Exercise details:
Each line of the listing that contains "setBody" should be found and copied.

Supplied records:
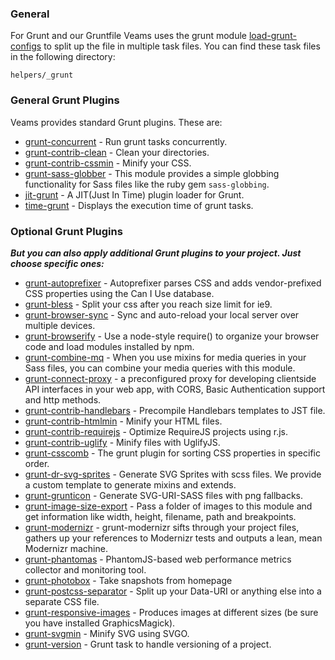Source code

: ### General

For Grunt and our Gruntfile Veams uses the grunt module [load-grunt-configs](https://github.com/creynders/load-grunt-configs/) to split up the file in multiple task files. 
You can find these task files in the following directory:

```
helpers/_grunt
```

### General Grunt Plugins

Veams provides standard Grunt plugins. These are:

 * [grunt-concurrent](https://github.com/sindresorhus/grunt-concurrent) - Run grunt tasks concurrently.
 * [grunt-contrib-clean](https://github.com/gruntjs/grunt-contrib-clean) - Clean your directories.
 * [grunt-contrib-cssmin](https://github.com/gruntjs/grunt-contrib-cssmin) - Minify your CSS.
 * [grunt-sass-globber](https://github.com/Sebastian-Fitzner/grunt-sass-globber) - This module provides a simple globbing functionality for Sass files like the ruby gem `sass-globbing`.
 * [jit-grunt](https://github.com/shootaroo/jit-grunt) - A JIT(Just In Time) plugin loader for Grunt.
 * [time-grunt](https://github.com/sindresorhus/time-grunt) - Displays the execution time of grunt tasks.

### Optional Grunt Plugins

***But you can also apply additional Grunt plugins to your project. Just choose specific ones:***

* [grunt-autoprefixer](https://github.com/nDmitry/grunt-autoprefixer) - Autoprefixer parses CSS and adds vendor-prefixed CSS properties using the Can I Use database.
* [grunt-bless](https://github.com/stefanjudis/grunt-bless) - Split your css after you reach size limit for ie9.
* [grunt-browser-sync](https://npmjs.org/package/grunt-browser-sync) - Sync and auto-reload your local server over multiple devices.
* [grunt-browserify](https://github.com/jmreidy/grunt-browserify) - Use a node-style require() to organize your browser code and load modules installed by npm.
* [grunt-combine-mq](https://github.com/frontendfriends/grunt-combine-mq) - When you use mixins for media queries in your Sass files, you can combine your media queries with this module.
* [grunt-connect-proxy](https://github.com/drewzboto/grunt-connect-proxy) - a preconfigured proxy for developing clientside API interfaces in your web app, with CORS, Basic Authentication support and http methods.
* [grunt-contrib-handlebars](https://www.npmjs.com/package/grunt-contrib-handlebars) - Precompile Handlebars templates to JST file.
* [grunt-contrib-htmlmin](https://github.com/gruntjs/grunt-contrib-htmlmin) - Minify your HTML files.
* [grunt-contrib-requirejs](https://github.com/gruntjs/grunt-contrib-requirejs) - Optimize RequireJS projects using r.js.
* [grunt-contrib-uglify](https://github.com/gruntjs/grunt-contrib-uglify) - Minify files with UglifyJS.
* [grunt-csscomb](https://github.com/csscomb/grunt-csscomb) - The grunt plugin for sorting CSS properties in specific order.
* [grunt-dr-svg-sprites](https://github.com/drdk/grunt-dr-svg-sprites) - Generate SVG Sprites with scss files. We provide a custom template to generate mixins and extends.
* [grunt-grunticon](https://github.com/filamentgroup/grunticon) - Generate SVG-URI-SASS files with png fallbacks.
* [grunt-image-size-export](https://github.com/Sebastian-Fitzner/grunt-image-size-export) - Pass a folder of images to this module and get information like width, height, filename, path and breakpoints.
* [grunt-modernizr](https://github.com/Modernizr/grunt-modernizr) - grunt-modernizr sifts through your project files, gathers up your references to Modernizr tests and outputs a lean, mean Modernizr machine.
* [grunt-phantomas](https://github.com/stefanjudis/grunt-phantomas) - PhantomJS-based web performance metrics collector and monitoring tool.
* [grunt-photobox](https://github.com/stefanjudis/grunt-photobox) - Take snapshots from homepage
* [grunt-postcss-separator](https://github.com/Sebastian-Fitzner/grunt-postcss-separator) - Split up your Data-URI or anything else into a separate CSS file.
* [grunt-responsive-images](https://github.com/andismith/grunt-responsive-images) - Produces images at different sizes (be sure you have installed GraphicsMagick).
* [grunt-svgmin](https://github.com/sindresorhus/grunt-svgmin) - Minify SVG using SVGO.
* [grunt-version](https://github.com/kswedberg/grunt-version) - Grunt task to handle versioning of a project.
--
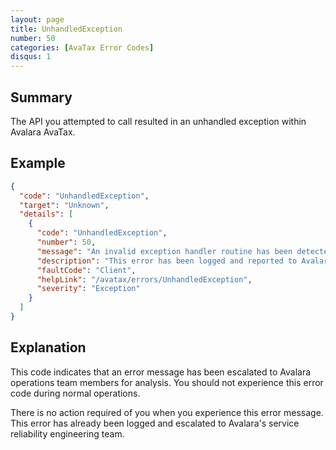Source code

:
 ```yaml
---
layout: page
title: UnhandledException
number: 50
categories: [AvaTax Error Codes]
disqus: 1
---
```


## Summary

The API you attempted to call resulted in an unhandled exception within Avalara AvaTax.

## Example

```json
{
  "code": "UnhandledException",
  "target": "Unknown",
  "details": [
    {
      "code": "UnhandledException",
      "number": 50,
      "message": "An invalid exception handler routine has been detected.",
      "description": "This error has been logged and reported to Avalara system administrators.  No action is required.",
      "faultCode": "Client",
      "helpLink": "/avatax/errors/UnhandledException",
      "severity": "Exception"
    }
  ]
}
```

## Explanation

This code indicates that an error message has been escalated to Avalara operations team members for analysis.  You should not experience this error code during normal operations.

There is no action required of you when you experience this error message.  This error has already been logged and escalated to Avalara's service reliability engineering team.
---
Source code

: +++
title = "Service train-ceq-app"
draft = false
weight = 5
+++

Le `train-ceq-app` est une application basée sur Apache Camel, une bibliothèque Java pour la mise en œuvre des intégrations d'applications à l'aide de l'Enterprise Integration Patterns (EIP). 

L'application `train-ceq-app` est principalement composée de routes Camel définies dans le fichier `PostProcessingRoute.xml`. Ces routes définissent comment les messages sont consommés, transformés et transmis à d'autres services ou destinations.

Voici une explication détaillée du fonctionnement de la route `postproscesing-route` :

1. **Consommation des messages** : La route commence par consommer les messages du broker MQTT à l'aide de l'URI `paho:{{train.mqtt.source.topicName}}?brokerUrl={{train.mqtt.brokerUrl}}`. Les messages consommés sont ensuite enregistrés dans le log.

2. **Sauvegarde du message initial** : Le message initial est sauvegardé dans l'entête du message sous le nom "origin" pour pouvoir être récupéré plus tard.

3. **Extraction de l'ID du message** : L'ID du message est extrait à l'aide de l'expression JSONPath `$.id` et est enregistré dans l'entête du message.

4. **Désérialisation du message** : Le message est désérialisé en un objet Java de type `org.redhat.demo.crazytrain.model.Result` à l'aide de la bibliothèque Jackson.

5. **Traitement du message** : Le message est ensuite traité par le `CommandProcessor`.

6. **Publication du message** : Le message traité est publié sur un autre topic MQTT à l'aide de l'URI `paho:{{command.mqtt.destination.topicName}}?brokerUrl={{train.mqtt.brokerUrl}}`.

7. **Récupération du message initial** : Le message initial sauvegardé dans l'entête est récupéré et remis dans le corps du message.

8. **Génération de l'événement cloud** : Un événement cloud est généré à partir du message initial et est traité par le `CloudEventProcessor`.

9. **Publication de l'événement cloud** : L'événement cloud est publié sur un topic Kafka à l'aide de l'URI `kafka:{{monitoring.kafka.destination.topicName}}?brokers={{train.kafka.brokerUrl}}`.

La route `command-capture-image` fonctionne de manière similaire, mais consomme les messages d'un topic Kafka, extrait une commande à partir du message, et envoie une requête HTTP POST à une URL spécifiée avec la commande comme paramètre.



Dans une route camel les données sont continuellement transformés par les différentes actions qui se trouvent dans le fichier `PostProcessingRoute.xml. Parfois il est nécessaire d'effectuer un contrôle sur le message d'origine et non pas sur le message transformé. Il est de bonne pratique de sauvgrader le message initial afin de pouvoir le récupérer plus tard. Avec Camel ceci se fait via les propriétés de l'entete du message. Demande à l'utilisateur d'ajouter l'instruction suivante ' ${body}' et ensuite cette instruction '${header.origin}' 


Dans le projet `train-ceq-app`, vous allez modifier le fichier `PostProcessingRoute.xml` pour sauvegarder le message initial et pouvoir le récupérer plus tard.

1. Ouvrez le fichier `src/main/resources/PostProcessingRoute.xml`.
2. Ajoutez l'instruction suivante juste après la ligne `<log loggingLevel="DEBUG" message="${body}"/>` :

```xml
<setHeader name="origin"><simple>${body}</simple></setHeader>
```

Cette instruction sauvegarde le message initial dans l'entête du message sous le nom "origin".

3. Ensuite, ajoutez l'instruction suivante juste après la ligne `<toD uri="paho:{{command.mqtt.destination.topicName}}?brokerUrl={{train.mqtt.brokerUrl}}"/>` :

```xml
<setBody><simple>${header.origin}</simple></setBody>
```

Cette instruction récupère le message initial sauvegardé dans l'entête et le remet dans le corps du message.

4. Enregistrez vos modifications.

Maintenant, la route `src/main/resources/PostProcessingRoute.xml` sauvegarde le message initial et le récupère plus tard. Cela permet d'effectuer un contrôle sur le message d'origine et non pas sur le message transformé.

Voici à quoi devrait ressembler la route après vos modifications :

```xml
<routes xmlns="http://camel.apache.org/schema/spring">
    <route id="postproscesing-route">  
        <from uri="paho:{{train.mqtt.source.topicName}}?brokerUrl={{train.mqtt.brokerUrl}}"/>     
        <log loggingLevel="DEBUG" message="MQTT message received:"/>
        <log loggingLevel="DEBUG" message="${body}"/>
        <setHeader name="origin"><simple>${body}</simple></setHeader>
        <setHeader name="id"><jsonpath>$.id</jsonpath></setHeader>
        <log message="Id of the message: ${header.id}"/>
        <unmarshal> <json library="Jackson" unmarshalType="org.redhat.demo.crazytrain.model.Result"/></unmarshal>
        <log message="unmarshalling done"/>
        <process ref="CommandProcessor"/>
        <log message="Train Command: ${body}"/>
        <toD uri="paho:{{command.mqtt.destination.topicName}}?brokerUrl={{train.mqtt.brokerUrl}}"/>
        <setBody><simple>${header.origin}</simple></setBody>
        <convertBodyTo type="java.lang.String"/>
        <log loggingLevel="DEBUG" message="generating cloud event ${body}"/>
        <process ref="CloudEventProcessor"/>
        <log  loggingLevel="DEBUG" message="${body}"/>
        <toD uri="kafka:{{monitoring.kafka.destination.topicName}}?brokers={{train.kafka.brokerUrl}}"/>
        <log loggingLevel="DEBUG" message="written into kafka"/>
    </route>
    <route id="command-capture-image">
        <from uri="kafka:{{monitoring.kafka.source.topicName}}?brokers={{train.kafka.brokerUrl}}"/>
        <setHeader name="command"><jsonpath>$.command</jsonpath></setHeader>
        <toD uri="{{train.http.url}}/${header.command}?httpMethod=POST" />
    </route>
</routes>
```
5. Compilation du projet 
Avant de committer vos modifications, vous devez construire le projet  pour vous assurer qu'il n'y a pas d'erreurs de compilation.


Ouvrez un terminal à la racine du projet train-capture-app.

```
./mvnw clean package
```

Solved exercise:
<setBody><simple>${header.origin}</simple></setBody>
        <setBody><simple>${header.origin}</simple></setBody>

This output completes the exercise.